(Recorded data)
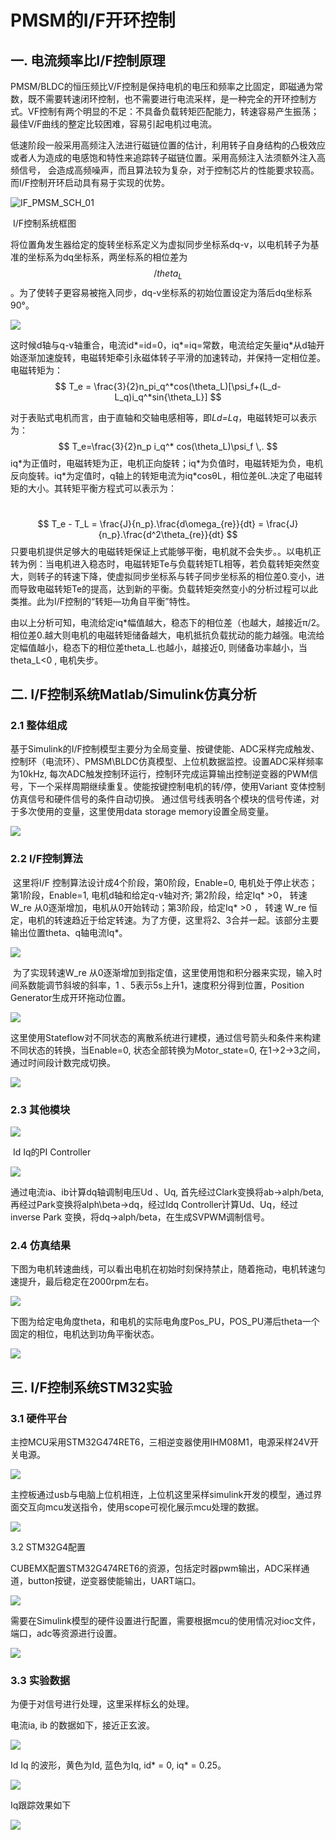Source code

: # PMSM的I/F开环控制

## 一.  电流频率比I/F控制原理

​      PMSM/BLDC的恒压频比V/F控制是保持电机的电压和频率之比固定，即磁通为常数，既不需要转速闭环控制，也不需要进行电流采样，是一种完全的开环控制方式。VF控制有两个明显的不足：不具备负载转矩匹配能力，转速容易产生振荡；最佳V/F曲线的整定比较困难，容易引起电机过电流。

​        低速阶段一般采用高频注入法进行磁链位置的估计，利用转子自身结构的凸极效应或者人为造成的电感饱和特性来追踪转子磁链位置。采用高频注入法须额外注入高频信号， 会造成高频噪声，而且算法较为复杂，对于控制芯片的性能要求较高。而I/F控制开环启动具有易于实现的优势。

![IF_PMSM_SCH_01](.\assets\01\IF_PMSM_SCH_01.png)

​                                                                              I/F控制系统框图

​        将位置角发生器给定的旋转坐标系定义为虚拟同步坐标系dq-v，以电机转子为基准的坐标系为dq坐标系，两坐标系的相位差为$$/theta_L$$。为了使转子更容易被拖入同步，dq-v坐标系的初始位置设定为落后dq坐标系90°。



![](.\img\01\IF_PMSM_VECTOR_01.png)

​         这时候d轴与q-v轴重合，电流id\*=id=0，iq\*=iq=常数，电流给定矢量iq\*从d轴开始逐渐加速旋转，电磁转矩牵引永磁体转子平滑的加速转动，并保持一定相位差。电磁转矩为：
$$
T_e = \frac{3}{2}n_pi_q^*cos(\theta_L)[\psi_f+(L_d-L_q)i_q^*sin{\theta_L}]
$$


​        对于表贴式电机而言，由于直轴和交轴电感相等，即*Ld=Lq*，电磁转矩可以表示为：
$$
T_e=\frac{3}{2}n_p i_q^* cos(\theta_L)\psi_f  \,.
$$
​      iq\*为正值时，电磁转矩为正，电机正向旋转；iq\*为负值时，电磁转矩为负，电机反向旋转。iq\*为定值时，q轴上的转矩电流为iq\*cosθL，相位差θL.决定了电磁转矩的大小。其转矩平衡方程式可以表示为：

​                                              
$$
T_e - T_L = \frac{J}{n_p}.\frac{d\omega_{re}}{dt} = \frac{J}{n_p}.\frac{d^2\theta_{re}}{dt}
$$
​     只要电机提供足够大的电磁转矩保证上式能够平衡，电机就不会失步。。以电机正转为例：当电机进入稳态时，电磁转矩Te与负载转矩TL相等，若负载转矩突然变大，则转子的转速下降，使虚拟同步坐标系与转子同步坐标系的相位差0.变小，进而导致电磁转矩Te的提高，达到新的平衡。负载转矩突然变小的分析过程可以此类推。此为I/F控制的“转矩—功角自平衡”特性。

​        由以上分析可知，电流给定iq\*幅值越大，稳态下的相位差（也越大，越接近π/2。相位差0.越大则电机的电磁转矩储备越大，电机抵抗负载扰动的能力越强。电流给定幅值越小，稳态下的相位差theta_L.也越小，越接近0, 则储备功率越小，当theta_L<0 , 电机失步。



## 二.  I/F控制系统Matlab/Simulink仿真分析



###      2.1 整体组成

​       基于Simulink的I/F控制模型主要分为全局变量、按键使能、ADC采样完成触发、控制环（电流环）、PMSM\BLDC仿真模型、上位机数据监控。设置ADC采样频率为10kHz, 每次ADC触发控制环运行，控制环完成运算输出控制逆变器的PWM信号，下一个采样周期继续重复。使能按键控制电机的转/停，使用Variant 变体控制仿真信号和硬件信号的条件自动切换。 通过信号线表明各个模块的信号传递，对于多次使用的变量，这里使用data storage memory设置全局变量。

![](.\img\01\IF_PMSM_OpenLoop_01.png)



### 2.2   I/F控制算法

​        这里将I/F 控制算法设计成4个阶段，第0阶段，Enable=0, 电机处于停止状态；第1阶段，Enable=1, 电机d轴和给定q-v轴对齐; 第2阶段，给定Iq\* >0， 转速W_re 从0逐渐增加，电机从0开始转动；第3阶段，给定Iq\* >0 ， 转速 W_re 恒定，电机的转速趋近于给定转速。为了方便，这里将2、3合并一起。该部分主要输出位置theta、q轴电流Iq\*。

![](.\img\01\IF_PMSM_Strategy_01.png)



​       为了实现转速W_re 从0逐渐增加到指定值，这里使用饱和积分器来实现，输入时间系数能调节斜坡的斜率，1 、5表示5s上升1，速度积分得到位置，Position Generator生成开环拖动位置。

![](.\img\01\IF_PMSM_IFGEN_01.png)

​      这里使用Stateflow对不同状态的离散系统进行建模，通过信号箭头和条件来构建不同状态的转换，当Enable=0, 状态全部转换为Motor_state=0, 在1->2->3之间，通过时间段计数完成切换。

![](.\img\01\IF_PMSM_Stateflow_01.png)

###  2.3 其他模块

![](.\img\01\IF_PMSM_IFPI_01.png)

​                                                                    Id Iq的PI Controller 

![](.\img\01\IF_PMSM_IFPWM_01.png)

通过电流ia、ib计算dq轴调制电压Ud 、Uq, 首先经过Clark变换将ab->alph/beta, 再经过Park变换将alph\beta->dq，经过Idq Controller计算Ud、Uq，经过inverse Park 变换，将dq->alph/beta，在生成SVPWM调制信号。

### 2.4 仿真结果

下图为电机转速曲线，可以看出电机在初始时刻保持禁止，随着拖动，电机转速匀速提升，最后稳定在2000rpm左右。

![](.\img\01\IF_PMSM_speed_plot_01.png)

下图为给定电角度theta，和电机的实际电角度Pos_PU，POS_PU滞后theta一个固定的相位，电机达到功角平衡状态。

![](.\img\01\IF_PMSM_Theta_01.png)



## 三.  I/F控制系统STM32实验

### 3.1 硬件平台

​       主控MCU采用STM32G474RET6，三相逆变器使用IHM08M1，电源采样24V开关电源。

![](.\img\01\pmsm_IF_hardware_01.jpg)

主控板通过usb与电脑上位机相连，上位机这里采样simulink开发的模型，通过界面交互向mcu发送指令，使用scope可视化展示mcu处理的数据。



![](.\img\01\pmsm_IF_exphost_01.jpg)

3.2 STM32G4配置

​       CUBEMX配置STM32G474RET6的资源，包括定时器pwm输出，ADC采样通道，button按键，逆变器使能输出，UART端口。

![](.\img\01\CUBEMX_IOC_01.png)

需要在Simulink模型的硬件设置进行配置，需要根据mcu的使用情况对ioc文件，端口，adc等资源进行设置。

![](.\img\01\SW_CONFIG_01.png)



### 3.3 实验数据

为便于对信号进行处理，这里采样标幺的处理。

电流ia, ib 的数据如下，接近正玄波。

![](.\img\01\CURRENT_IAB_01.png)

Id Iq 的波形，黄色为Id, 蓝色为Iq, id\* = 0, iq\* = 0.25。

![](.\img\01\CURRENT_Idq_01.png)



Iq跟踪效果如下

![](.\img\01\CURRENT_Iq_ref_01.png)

--

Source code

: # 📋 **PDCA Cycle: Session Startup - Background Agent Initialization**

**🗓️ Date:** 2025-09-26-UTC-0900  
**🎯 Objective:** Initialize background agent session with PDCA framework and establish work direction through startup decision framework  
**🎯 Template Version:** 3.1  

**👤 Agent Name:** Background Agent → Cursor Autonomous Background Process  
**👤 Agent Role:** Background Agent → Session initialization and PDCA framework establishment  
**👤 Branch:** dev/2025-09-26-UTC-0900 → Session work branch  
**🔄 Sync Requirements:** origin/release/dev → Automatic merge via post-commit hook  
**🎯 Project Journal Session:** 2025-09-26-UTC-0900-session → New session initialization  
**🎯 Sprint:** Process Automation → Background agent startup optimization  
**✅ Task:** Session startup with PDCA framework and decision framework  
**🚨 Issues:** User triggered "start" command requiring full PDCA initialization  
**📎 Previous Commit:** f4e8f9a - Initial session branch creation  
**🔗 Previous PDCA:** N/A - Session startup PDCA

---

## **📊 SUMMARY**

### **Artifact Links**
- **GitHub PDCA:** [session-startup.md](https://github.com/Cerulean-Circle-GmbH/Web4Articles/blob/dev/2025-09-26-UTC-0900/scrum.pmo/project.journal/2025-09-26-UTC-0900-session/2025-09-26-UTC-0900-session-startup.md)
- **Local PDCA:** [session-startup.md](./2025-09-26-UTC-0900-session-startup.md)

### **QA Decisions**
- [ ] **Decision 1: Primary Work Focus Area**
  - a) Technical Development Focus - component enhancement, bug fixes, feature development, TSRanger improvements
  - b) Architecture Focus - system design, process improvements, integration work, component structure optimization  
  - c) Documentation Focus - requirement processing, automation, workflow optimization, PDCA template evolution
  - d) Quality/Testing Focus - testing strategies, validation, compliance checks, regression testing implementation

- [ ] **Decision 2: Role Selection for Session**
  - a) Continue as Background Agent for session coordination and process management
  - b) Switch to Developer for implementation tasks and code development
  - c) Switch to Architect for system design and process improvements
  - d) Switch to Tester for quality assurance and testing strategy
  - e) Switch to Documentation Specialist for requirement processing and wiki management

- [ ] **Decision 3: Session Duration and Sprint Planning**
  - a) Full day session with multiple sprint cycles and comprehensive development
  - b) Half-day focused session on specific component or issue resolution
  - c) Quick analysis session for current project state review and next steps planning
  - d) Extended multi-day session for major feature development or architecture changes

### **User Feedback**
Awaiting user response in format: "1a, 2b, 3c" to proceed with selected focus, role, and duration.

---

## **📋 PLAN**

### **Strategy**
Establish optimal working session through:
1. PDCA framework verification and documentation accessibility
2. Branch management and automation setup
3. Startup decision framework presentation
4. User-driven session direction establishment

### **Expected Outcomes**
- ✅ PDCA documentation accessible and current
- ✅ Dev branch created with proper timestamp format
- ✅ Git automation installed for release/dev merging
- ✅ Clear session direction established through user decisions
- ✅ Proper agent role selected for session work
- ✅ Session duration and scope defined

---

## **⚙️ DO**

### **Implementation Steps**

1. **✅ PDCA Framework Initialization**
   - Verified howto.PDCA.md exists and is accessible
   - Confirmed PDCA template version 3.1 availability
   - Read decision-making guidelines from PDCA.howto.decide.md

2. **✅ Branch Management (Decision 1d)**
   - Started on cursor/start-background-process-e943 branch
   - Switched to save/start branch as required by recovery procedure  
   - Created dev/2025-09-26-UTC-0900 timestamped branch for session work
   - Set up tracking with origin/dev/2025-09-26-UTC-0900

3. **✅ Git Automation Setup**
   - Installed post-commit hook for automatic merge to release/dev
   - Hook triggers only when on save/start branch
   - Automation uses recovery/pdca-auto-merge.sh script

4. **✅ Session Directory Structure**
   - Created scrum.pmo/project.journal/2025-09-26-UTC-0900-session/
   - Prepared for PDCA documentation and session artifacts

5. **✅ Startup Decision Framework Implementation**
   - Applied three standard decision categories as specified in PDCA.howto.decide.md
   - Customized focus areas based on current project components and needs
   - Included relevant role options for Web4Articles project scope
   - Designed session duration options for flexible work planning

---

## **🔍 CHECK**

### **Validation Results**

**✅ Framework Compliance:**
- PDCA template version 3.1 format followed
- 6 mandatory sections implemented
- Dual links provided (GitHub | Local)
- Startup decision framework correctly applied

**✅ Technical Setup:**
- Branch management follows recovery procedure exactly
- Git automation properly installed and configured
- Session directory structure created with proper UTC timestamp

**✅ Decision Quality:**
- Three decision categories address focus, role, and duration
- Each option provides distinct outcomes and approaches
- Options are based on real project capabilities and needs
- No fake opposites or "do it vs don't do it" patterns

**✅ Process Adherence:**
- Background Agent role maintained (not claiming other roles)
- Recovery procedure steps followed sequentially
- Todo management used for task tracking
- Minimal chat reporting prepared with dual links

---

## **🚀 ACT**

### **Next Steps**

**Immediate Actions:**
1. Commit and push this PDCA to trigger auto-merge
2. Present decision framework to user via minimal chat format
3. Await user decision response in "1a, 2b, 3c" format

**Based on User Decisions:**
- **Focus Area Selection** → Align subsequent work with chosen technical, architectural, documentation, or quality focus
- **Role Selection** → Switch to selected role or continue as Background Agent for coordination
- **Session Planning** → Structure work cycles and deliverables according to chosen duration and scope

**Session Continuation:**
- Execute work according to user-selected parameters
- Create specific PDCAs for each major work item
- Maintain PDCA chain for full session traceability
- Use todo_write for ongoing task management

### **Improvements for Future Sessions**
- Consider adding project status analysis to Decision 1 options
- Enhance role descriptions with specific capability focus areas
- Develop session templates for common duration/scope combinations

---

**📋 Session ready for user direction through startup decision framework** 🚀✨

→ What is being asked:
Wherever a line in the entries above holds "coordination", copy that line.

→ Written solution:
  - a) Continue as Background Agent for session coordination and process management
- **Role Selection** → Switch to selected role or continue as Background Agent for coordination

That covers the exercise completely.